Driverless cars are supposed to reduce the rate of car collisions with as much as 90 percent, given that a vast majority of road accidents are caused by human error. But what about the remaining 10 percent – the scenarios that cannot be controlled even by a smart system?
It might be bad weather or a freak accident, or some technical malfunctions – any of these could put the self-driving car in the position of having to choose whose life it will save.
Would you buy a car that might kill you – the passenger – to save the lives of pedestrians? According to a new survey, people don’t really know what they want.

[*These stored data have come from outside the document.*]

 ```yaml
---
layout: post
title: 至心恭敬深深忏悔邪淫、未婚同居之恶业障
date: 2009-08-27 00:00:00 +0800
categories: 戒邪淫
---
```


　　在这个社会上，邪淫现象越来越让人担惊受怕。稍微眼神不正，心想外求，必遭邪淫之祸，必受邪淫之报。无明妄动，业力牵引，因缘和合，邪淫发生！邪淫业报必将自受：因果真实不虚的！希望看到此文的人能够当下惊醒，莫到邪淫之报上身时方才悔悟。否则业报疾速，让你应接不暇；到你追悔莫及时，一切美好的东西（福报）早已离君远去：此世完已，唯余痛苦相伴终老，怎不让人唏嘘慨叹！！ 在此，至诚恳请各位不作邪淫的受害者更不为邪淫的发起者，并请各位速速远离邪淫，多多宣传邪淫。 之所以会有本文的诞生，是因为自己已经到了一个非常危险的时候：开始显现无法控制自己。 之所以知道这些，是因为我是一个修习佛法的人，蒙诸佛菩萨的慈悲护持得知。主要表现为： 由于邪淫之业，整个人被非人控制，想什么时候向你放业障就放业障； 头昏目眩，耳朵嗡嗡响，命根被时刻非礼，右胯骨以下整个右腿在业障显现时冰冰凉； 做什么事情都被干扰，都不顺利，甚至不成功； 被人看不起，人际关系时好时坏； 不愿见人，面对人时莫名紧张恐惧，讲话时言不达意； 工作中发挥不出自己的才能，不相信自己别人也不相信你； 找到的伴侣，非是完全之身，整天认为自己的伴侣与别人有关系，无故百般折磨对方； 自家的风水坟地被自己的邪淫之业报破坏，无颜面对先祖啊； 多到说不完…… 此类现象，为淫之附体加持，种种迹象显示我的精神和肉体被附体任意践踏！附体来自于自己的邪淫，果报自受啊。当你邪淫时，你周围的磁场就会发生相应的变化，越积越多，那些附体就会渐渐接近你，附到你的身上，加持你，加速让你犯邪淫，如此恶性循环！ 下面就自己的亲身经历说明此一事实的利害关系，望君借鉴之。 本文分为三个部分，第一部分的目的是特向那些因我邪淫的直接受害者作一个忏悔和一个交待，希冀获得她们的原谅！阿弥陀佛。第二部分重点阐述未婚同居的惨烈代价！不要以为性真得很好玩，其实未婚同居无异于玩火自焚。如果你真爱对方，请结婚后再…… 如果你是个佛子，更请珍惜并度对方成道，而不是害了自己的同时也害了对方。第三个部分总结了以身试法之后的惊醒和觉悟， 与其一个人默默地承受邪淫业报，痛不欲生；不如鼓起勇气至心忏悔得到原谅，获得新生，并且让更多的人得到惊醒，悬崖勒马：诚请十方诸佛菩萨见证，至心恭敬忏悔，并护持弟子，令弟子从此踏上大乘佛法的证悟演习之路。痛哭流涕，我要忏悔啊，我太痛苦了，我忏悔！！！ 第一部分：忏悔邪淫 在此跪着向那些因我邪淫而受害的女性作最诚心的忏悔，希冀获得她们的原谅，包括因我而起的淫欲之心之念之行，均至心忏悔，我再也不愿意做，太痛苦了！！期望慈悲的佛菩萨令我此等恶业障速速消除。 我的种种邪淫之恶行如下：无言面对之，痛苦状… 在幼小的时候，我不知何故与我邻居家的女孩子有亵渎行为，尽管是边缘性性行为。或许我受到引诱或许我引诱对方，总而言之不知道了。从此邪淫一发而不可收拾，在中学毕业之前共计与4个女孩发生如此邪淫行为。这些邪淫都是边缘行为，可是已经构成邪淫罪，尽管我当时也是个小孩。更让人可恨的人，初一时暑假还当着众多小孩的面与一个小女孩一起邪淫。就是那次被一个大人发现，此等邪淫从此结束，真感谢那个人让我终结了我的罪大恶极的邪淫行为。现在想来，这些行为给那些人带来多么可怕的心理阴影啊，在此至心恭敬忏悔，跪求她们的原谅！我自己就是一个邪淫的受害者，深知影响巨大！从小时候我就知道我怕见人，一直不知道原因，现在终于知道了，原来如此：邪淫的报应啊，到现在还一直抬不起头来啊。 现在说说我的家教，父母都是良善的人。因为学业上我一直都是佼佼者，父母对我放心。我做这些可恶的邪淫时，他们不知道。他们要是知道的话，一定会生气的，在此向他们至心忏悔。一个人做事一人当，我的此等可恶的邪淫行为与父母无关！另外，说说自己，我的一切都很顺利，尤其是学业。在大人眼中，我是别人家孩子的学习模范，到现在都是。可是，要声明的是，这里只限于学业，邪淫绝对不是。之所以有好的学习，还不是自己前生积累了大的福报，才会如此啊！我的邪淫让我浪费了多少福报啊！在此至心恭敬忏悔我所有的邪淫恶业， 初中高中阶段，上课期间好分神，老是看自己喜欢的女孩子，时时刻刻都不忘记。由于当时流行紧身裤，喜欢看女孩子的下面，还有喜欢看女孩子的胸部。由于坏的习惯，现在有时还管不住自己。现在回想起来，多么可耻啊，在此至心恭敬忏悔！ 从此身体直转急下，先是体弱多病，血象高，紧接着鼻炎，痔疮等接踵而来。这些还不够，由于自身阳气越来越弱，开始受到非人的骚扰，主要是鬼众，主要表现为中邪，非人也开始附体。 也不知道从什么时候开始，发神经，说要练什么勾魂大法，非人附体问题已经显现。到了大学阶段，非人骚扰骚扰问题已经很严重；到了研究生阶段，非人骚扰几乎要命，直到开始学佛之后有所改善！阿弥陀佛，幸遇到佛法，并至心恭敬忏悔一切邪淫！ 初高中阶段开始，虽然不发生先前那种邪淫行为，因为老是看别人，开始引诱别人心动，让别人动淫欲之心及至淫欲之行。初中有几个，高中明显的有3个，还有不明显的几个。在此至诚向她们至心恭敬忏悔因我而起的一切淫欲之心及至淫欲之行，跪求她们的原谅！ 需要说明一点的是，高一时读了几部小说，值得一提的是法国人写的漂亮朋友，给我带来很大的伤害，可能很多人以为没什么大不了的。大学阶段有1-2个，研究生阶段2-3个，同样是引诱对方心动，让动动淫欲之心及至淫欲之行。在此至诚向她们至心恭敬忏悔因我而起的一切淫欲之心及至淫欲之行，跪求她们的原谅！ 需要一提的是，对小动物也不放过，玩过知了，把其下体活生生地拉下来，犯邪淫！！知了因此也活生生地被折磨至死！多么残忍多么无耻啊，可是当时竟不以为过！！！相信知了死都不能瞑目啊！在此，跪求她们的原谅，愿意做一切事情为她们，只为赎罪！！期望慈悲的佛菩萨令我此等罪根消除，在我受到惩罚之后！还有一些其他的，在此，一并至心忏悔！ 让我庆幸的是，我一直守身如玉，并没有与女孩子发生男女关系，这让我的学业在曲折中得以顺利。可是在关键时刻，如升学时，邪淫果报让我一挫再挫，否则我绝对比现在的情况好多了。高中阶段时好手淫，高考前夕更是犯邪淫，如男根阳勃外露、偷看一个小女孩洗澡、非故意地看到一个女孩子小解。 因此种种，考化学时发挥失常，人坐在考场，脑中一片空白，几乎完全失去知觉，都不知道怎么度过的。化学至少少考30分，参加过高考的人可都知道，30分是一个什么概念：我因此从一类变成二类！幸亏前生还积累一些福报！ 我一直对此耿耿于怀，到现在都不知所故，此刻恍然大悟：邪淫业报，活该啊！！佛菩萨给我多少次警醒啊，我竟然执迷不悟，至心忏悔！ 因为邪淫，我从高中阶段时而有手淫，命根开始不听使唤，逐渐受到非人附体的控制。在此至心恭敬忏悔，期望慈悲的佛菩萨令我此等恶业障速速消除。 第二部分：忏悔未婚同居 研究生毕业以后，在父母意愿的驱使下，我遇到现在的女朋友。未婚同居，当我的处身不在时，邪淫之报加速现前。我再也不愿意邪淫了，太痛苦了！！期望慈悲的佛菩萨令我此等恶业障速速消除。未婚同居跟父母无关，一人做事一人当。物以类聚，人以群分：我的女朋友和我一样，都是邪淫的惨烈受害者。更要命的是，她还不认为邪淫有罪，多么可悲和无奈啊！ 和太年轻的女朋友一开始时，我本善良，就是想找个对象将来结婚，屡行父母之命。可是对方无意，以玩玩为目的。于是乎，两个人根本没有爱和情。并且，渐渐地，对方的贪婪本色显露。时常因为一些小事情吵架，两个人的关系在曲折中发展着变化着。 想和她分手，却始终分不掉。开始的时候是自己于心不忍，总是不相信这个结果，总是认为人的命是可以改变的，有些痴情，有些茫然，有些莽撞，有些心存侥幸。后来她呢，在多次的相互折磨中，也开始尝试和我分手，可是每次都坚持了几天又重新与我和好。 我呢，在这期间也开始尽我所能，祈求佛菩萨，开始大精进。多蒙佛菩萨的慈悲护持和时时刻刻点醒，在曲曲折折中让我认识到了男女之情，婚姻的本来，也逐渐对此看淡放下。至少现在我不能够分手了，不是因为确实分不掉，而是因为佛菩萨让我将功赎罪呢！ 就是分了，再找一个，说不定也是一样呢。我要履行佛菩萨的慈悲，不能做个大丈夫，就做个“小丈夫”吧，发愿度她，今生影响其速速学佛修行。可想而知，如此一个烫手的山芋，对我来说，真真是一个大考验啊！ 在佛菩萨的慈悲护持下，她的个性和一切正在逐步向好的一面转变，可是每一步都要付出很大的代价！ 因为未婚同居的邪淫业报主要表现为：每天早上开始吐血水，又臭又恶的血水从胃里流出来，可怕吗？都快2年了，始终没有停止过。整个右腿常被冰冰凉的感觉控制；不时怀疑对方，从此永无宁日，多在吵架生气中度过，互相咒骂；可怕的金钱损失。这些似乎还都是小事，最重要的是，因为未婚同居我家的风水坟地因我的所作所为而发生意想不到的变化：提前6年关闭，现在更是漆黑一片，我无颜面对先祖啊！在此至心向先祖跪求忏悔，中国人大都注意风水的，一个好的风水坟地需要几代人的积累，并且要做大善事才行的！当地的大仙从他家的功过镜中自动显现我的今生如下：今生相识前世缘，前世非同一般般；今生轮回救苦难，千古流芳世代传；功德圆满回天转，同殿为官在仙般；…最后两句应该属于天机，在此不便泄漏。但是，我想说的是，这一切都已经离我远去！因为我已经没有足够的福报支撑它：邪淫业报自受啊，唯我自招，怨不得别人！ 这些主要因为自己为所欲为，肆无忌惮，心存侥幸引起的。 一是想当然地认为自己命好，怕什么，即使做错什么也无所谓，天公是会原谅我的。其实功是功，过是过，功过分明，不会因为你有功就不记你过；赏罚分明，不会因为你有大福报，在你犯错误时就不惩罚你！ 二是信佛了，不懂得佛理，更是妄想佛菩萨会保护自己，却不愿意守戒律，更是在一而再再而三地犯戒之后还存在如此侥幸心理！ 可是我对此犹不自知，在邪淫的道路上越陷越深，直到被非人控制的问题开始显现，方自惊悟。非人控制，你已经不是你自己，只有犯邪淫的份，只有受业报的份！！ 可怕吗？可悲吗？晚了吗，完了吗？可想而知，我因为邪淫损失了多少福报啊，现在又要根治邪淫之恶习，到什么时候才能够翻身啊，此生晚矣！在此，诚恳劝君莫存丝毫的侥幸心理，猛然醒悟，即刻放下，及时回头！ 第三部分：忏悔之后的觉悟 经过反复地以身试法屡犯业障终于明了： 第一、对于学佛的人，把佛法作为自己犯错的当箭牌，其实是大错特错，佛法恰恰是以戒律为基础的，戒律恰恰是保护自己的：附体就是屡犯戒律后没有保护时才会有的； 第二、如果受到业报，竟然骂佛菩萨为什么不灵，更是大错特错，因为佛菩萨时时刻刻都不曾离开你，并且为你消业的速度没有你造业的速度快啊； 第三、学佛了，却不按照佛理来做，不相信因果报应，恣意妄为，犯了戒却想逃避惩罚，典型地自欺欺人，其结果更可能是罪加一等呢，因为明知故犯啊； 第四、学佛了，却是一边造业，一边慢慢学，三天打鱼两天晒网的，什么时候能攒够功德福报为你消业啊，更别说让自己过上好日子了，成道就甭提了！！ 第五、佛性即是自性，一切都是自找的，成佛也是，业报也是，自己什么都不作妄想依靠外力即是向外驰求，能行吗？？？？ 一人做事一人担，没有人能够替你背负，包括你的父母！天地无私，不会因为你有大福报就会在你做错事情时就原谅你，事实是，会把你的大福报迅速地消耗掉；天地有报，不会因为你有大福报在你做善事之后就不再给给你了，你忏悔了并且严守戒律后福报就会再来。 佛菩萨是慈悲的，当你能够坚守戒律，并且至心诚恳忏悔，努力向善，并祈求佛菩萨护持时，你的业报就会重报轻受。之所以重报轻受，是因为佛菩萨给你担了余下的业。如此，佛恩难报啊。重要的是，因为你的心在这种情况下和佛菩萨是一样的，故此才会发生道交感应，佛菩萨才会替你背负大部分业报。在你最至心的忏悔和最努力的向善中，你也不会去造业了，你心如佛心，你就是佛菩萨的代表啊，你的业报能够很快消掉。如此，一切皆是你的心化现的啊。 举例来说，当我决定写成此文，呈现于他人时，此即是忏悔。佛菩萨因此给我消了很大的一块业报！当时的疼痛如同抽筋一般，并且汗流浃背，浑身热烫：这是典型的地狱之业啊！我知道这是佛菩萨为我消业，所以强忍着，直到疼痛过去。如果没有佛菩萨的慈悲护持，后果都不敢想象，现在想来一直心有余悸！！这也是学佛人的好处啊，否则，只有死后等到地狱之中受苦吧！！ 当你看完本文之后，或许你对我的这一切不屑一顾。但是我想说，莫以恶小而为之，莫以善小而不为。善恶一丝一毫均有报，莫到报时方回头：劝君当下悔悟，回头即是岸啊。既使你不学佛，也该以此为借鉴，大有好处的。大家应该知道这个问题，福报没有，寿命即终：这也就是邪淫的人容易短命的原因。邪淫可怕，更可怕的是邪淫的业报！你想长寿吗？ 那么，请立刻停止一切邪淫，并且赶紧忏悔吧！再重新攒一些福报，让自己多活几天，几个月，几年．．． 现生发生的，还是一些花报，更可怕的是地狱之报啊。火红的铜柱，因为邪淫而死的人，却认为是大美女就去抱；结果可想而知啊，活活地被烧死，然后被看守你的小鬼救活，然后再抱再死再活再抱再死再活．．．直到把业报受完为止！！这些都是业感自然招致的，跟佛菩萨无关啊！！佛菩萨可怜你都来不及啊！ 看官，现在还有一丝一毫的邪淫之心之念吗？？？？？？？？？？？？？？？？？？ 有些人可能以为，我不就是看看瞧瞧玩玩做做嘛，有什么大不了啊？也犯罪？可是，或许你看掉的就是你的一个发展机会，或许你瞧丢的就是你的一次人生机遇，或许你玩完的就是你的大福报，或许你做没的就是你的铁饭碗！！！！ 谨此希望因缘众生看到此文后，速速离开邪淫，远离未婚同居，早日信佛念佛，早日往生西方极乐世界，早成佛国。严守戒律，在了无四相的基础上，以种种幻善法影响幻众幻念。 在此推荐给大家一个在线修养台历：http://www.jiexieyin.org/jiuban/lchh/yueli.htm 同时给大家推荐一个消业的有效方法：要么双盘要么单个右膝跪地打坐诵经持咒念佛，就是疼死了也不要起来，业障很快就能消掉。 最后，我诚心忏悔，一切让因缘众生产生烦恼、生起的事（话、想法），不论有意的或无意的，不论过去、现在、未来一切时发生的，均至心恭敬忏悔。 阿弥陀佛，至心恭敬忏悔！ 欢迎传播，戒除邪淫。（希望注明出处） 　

The dilemma goes as follows: should the car crash into a group of pedestrians (killing or injuring at least some of them) in order to save the passenger’s life? Or should the vehicle swerve off the road into a solo crash, saving the pedestrians’ lives at the expense of the passenger’s?
Six online surveys were conducted by Jean-François Bonnefon and his team, asking U.S. residents what they think about the behavior of autonomous vehicles (AV). The surveys took place between June and November 2015.
In general, the participants thought that the cars’ systems should be programmed to be utilitarian, and save as many lives as possible in the event of an imminent crash. However, when they were the passengers in the self-driving car, the majority thought the car should protect them, especially if family members were involved.
One of the solutions would be to create both utilitarian and self-protective vehicles, but even if they would be allowed on the market, not many people would buy the former or be willing to ride in them.
There are other challenges in regard to this dual approach; manufactures of utilitarian cars would be criticized for not protecting their own passengers while producers of self-protective vehicles will be condemned for devaluing the lives of pedestrians.
Bonnefon’s surveys also revealed that regulation – which is to be established beforehand – will significantly delay the production.